NEW YORK (TheStreet) -- The progression of positive jobs numbers since the start of 2015 is a far better reflection of the economy than the negative first quarter GDP report, says Scott Anderson, chief economist for Bank of the West.
"There have been some seasonal adjustment issues with the GDP number, like bad weather on the East Coast, and the West Coast port shutdown weighed heavily on the economy was well," says Anderson about the 0.7% contraction in first quarter GDP. "And even though the GDP number was weak in the first quarter, we didn't see it impact the job market too much."
Anderson believes the U.S. economy can maintain a growth rate of 200,000 jobs a month or better for the rest of the year. As for inflation, he does not see it as much of a problem at all, despite core CPI for April coming in above Wall Street estimates at 0.3%.
"Inflation is still too low by the Fed's standards. They want to move core consumer inflation back up to 2%, and we are trending at 1.5%," says Anderson. "We are seeing some signs that wage inflation is starting to pick up, especially where I live in the Bay Area, and the Fed will certainly be encouraged by that."

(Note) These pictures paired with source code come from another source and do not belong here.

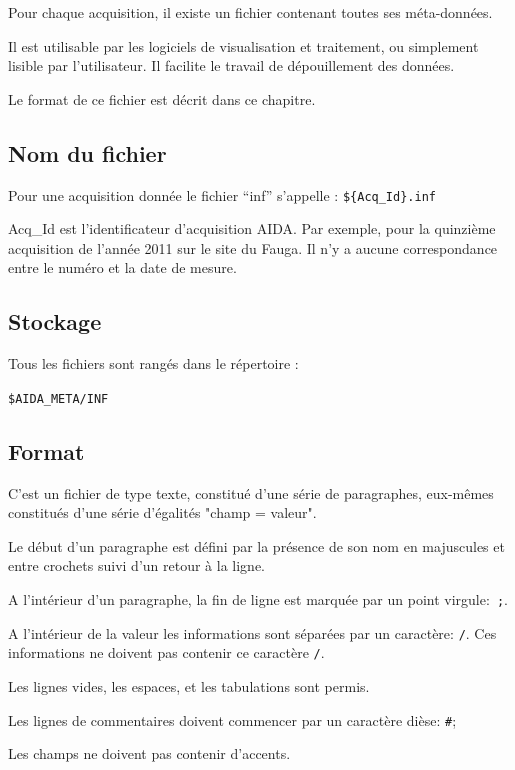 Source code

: Pour chaque acquisition, il existe un fichier contenant toutes
ses méta-données.

Il est utilisable par les logiciels de visualisation et traitement,
ou simplement lisible par l'utilisateur. Il facilite le travail
de dépouillement des données.

Le format de ce fichier est décrit dans ce chapitre.

\subsection{Nom du fichier}

Pour une acquisition donnée le fichier ``inf'' s'appelle :
\texttt{\$\{Acq\_Id\}.inf}

 Acq\_Id est l'identificateur d'acquisition AIDA. Par exemple,
 pour la quinzième acquisition de l'année 2011
sur le site du Fauga.
    Il n'y a aucune correspondance entre le numéro et la date de mesure.


\subsection{Stockage}

Tous les fichiers sont rangés dans le répertoire : 

\texttt{\$AIDA\_META\//INF}


\subsection{Format}

C'est un fichier de type texte, constitué d'une série de paragraphes,
eux-mêmes constitués d'une série d'égalités "champ = valeur". 

Le début d'un paragraphe est défini par la présence de son
nom en majuscules et entre crochets suivi d'un retour à la ligne.

A l'intérieur d'un paragraphe, la fin de ligne est marquée
par un point virgule:~\texttt{;}.

A l'intérieur de la valeur les informations sont séparées par un caractère:
\texttt{/}. Ces informations ne doivent pas contenir ce caractère \texttt{/}.

Les lignes vides, les espaces, et les tabulations sont permis.

Les lignes de commentaires doivent commencer par un caractère
dièse: \texttt{\#};

Les champs ne doivent pas contenir d'accents.

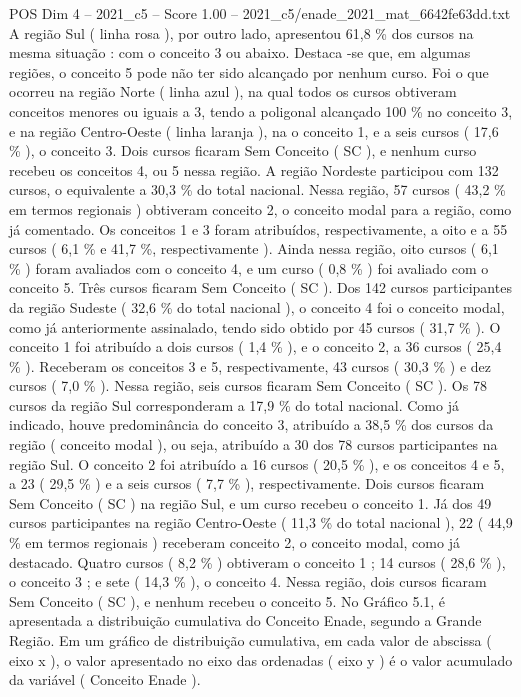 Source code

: \begin{textsample}{POS Dim 4 – 2021\_c5 – Score 1.00 – 2021\_c5/enade\_2021\_mat\_6642fe63dd.txt}
A região Sul ( linha rosa ), por outro lado, apresentou 61,8 \% dos cursos na mesma situação : com o conceito 3 ou abaixo.
Destaca -se que, em algumas regiões, o conceito 5 pode não ter sido alcançado por nenhum curso.
Foi o que ocorreu na região Norte ( linha azul ), na qual todos os cursos obtiveram conceitos menores ou iguais a 3, tendo a poligonal alcançado 100 \% no conceito 3, e na região Centro-Oeste ( linha laranja ), na o conceito 1, e a seis cursos ( 17,6 \% ), o conceito 3.
Dois cursos ficaram Sem Conceito ( SC ), e nenhum curso recebeu os conceitos 4, ou 5 nessa região.
A região Nordeste participou com 132 cursos, o equivalente a 30,3 \% do total nacional.
Nessa região, 57 cursos ( 43,2 \% em termos regionais ) obtiveram conceito 2, o conceito modal para a região, como já comentado.
Os conceitos 1 e 3 foram atribuídos, respectivamente, a oito e a 55 cursos ( 6,1 \% e 41,7 \%, respectivamente ).
Ainda nessa região, oito cursos ( 6,1 \% ) foram avaliados com o conceito 4, e um curso ( 0,8 \% ) foi avaliado com o conceito 5.
Três cursos ficaram Sem Conceito ( SC ).
Dos 142 cursos participantes da região Sudeste ( 32,6 \% do total nacional ), o conceito 4 foi o conceito modal, como já anteriormente assinalado, tendo sido obtido por 45 cursos ( 31,7 \% ).
O conceito 1 foi atribuído a dois cursos ( 1,4 \% ), e o conceito 2, a 36 cursos ( 25,4 \% ).
Receberam os conceitos 3 e 5, respectivamente, 43 cursos ( 30,3 \% ) e dez cursos ( 7,0 \% ).
Nessa região, seis cursos ficaram Sem Conceito ( SC ).
Os 78 cursos da região Sul corresponderam a 17,9 \% do total nacional.
Como já indicado, houve predominância do conceito 3, atribuído a 38,5 \% dos cursos da região ( conceito modal ), ou seja, atribuído a 30 dos 78 cursos participantes na região Sul.
O conceito 2 foi atribuído a 16 cursos ( 20,5 \% ), e os conceitos 4 e 5, a 23 ( 29,5 \% ) e a seis cursos ( 7,7 \% ), respectivamente.
Dois cursos ficaram Sem Conceito ( SC ) na região Sul, e um curso recebeu o conceito 1.
Já dos 49 cursos participantes na região Centro-Oeste ( 11,3 \% do total nacional ), 22 ( 44,9 \% em termos regionais ) receberam conceito 2, o conceito modal, como já destacado.
Quatro cursos ( 8,2 \% ) obtiveram o conceito 1 ; 14 cursos ( 28,6 \% ), o conceito 3 ; e sete ( 14,3 \% ), o conceito 4.
Nessa região, dois cursos ficaram Sem Conceito ( SC ), e nenhum recebeu o conceito 5.
No Gráfico 5.1, é apresentada a distribuição cumulativa do Conceito Enade, segundo a Grande Região.
Em um gráfico de distribuição cumulativa, em cada valor de abscissa ( eixo x ), o valor apresentado no eixo das ordenadas ( eixo y ) é o valor acumulado da variável ( Conceito Enade ).

\end{textsample}
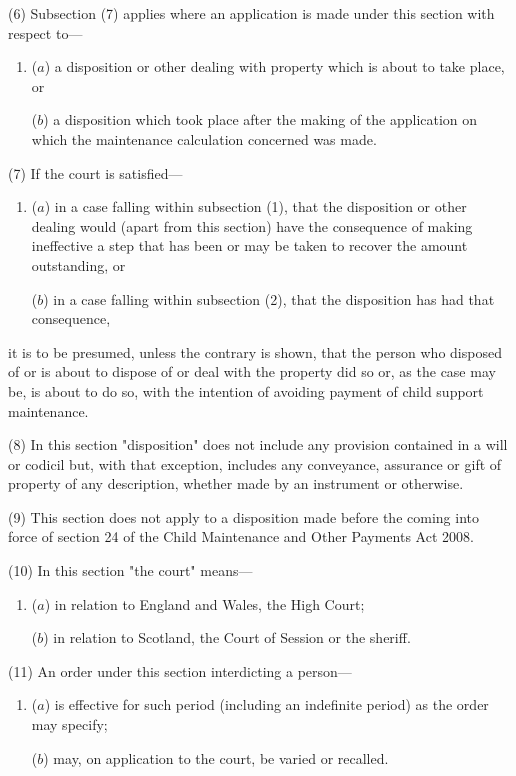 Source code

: \documentclass[a4paper]{article}
\begin{document}
(6)
Subsection (7) applies where an application is made under this section with respect to---
\begin{enumerate}\item[]
($a$) a disposition or other dealing with property which is about to take place, or

($b$) a disposition which took place after the making of the application on which the maintenance calculation concerned was made.
\end{enumerate}

(7) If the court is satisfied---
\begin{enumerate}\item[]
($a$) in a case falling within subsection (1), that the disposition or other dealing would (apart from this section) have the consequence of making ineffective a step that has been or may be taken to recover the amount outstanding, or

($b$) in a case falling within subsection (2), that the disposition has had that consequence,
\end{enumerate}
it is to be presumed, unless the contrary is shown, that the person who disposed of or is about to dispose of or deal with the property did so or, as the case may be, is about to do so, with the intention of avoiding payment of child support maintenance.

(8)
In this section "disposition" does not include any provision contained in a will or codicil but, with that exception, includes any conveyance, assurance or gift of property of any description, whether made by an instrument or otherwise.

(9)
This section does not apply to a disposition made before the coming into force of section 24 of the Child Maintenance and Other Payments Act 2008.

(10)
In this section "the court" means---
\begin{enumerate}\item[]
($a$) in relation to England and Wales, the High Court;

($b$) in relation to Scotland, the Court of Session or the sheriff.
\end{enumerate}

(11) An order under this section interdicting a person---
\begin{enumerate}\item[]
($a$) is effective for such period (including an indefinite period) as the order may specify;

($b$) may, on application to the court, be varied or recalled.
\end{enumerate}
\end{document}

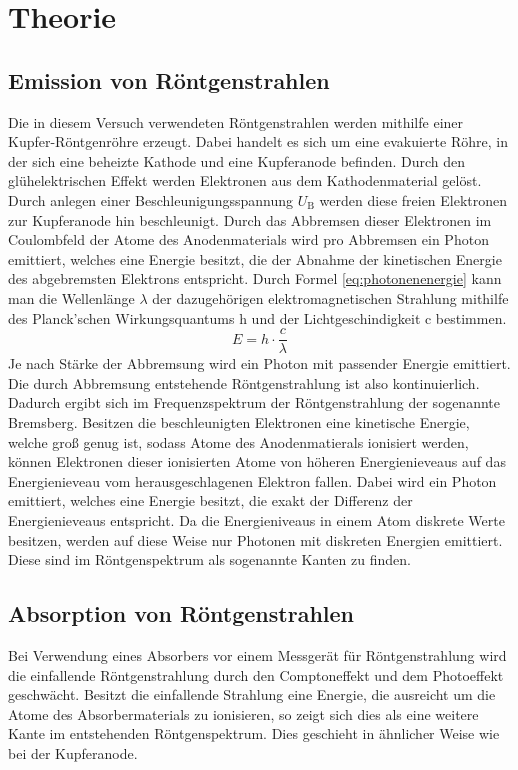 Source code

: 
\section{Theorie}
%
\subsection{Emission von Röntgenstrahlen}
%
Die in diesem Versuch verwendeten Röntgenstrahlen werden mithilfe einer Kupfer-Röntgenröhre erzeugt. Dabei handelt es sich um eine evakuierte Röhre, in der sich eine beheizte Kathode und eine Kupferanode befinden. Durch den glühelektrischen Effekt werden Elektronen aus dem Kathodenmaterial gelöst. Durch anlegen einer Beschleunigungsspannung $U_\text{B}$ werden diese freien Elektronen zur Kupferanode hin beschleunigt. Durch das Abbremsen dieser Elektronen im Coulombfeld der Atome des Anodenmaterials wird pro Abbremsen ein Photon emittiert, welches eine Energie besitzt, die der Abnahme der kinetischen Energie des abgebremsten Elektrons entspricht. Durch Formel \eqref{eq:photonenenergie} kann man die Wellenlänge $\lambda$ der dazugehörigen elektromagnetischen Strahlung mithilfe des Planck'schen Wirkungsquantums h und der Lichtgeschindigkeit c bestimmen.
%
\begin{equation}
E = h \cdot \frac{c}{\lambda}
\label{eq:photonenenergie}
\end{equation}
%
Je nach Stärke der Abbremsung wird ein Photon mit passender Energie emittiert. Die durch Abbremsung entstehende Röntgenstrahlung ist also kontinuierlich. Dadurch ergibt sich im Frequenzspektrum der Röntgenstrahlung der sogenannte Bremsberg. Besitzen die beschleunigten Elektronen eine kinetische Energie, welche groß genug ist, sodass Atome des Anodenmatierals ionisiert werden, können Elektronen dieser ionisierten Atome von höheren Energienieveaus auf das Energienieveau vom herausgeschlagenen Elektron fallen. Dabei wird ein Photon emittiert, welches eine Energie besitzt, die exakt der Differenz der Energienieveaus entspricht. Da die Energieniveaus in einem Atom diskrete Werte besitzen, werden auf diese Weise nur Photonen mit diskreten Energien emittiert. Diese sind im Röntgenspektrum als sogenannte Kanten zu finden.


%
\subsection{Absorption von Röntgenstrahlen}
%
Bei Verwendung eines Absorbers vor einem Messgerät für Röntgenstrahlung wird die einfallende Röntgenstrahlung durch den Comptoneffekt und dem Photoeffekt geschwächt. Besitzt die einfallende Strahlung eine Energie, die ausreicht um die Atome des Absorbermaterials zu ionisieren, so zeigt sich dies als eine weitere Kante im entstehenden Röntgenspektrum. Dies geschieht in ähnlicher Weise wie bei der Kupferanode.

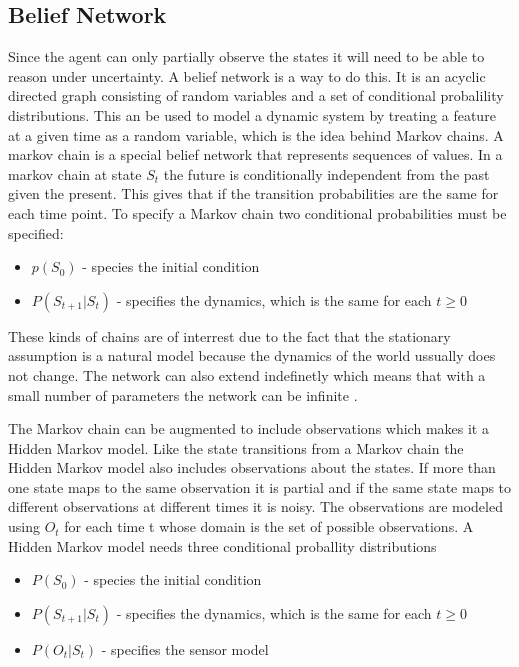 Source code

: \subsection{Belief Network}
Since the agent can only partially observe the states it will need to be able to
reason under uncertainty. A belief network is a way to do this. It is an acyclic
directed graph consisting of random variables and a set of conditional
probalility distributions. This an be used to model a dynamic system by
treating a feature at a given time as a random variable, which is the idea
behind Markov chains. A markov chain is a special belief network that
represents sequences of values. In a markov chain at state $S_t$ the future is
conditionally independent from the past given the present. This gives that if
the transition probabilities are the same for each time point. To specify a
Markov chain two conditional probabilities must be specified:
\begin{itemize}
  \item $p(S_0)$ - species the initial condition
  \item $P(S_{t+1}|S_t)$ - specifies the dynamics, which is the same for each $t
  \geq 0$
\end{itemize}

These kinds of chains are of interrest due to the fact that the stationary
assumption is a natural model because the dynamics of the world ussually does
not change. The network can also extend indefinetly which means that with a
small number of parameters the network can be infinite \citep[Ch.
6.5.1]{MIBook}.\nl

The Markov chain can be augmented to include observations which makes it a
Hidden Markov model. Like the state transitions from a Markov chain the Hidden
Markov model also includes observations about the states. If more than one state
maps to the same observation it is partial and if the same state maps to
different observations at different times it is noisy. The observations are
modeled using $O_t$ for each time t whose domain is the set of possible
observations. A Hidden Markov model needs three conditional proballity
distributions \citep[6.5.2]{MIBook}
\begin{itemize}
  \item $P(S_0)$ - species the initial condition
  \item $P(S_{t+1}|S_t)$ - specifies the dynamics, which is the same for each $t
  \geq 0$
  \item $P(O_t|S_t)$ - specifies the sensor model
\end{itemize}

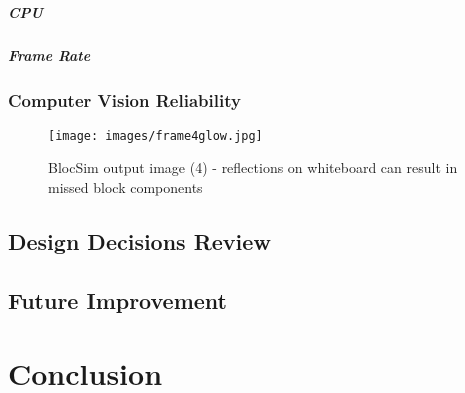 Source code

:\paragraph{CPU}



\paragraph{Frame Rate}



\subsection{Computer Vision Reliability}

\begin{figure}[ht!]
\centering
\texttt{[image: images/frame4glow.jpg]}
\caption{BlocSim output image (4) - reflections on whiteboard can result in missed block components}
\label{im:frame4glow}
\end{figure}


\section{Design Decisions Review}



\section{Future Improvement}




\chapter{Conclusion}






\begin{comment}

\end{comment}

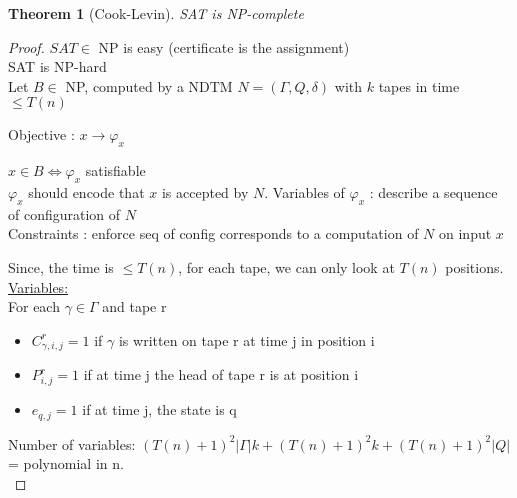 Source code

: \documentclass{article}
\newtheorem{theorem}{Theorem}
\theoremstyle{definition}
\theoremstyle{remark}
\begin{document}
\begin{theorem}[Cook-Levin]
	SAT is NP-complete
\end{theorem}
\begin{proof}
	$SAT \in$ NP is easy (certificate is the assignment)\\
	SAT is NP-hard\\
	Let $B \in$ NP, computed by a NDTM $N = (\Gamma, Q, \delta)$ with $k$ tapes in time $\leq T(n)$
	
	Objective :
		$x \rightarrow \varphi_x$
		
		$x \in B \Leftrightarrow \varphi_x$ satisfiable\\
		
	$\varphi_x$ should encode that $x$ is accepted by $N$.
	Variables of $\varphi_x$ : describe a sequence of configuration of $N$\\
	Constraints : enforce seq of config corresponds to a computation of $N$ on input $x$
	
	Since, the time is $\leq T(n)$, for each tape, we can only look at $T(n)$ positions.\\

	\underline{Variables:}\\
	For each $\gamma \in \Gamma$ and tape r
	\begin{itemize}
		\item $C^r_{\gamma,i,j} = 1$ if $\gamma$ is written on tape r at time j in position i
		\item $P^r_{i,j} = 1$ if at time j the head of tape r is at position i
		\item $e_{q,j} = 1$ if at time j, the state is q
	\end{itemize}
	Number of variables: $(T(n)+1)^2 |\Gamma| k + (T(n)+1)^2 k + (T(n)+1)^2 |Q|$ = polynomial in n.\\
	

\end{proof}
\end{document}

The bond market may already be on to it. The yield on the 10-Year Treasury bond climbed above 2.3% this week, up from 1.7% in late January. Anderson expects the yield on the benchmark Treasury bond to gradually rise to 2.5% by the end of 2015. "Slow growth is going to make it hard for the Fed to raise rates back to previous norms," he says. "The slope of the Fed's rate-hiking path will be very shallow."